# WHAT IS REQUIRED
For every line in the records below that contains the word "station", add one to a count, and report only that count.

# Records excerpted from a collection
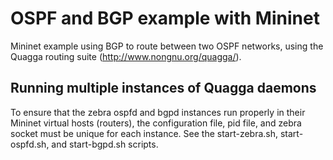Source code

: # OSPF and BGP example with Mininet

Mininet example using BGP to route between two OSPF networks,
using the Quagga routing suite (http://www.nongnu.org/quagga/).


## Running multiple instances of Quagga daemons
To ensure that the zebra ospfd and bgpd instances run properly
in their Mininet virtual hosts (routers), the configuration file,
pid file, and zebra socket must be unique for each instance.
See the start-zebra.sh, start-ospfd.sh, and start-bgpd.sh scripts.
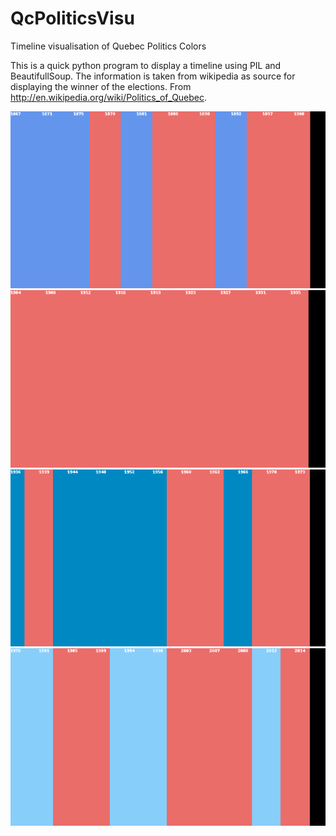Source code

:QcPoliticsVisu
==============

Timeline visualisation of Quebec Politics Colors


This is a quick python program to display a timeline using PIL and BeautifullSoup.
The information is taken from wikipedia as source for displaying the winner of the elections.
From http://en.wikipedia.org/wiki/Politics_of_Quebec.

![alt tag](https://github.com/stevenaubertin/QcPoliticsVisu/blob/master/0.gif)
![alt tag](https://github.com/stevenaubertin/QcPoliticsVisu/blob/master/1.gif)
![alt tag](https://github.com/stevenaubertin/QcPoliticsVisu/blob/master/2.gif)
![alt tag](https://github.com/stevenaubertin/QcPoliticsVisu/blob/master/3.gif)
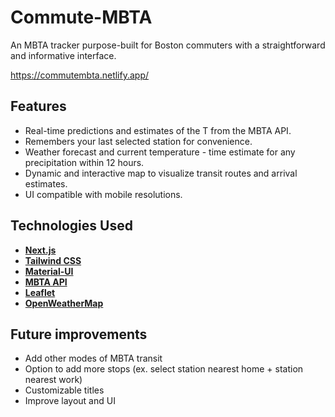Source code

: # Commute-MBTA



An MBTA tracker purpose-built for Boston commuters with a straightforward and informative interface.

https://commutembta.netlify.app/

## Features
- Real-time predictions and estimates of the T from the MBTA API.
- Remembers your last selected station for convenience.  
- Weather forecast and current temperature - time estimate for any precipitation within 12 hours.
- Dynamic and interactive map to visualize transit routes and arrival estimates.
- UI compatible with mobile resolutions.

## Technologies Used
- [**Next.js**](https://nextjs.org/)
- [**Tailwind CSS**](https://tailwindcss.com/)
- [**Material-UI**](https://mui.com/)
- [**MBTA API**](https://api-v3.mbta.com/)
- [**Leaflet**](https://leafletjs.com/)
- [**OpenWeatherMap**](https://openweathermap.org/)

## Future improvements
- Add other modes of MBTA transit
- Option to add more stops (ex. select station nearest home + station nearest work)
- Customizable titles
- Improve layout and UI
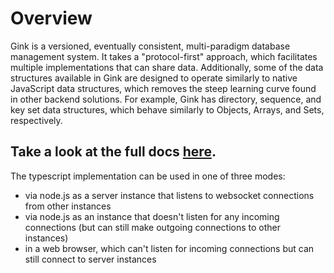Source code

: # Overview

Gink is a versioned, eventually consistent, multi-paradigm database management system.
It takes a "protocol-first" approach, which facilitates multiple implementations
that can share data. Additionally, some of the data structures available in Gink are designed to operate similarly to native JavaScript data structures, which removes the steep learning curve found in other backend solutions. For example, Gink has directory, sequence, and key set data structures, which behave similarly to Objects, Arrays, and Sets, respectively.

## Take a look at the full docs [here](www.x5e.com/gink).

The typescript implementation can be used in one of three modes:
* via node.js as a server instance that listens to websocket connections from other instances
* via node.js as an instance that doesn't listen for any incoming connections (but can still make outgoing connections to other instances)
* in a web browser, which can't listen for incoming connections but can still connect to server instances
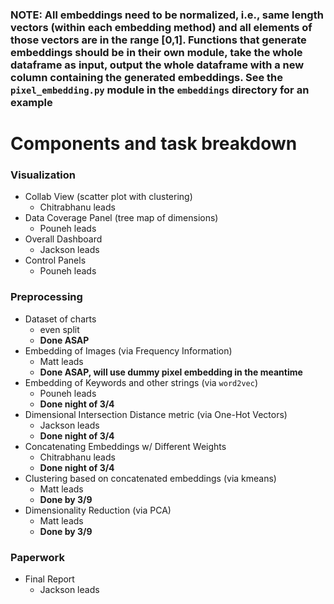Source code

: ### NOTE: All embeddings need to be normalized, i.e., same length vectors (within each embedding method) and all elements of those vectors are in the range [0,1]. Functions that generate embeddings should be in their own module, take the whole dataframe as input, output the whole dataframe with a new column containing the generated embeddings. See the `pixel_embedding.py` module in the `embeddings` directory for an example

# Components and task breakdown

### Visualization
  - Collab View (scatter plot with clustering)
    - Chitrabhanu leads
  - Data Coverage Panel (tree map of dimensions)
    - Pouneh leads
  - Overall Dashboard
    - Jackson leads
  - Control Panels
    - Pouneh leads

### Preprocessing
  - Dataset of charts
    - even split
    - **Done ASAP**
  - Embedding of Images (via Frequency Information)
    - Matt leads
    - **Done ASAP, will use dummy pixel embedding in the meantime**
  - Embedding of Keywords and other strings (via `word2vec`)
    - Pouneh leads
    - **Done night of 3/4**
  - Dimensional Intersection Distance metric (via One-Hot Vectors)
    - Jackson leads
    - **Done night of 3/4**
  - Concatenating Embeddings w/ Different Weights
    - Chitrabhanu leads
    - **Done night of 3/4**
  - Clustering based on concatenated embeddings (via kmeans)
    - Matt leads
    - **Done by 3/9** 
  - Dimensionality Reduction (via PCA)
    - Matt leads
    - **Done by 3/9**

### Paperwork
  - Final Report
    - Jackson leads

# EXERCISE RESPONSE
2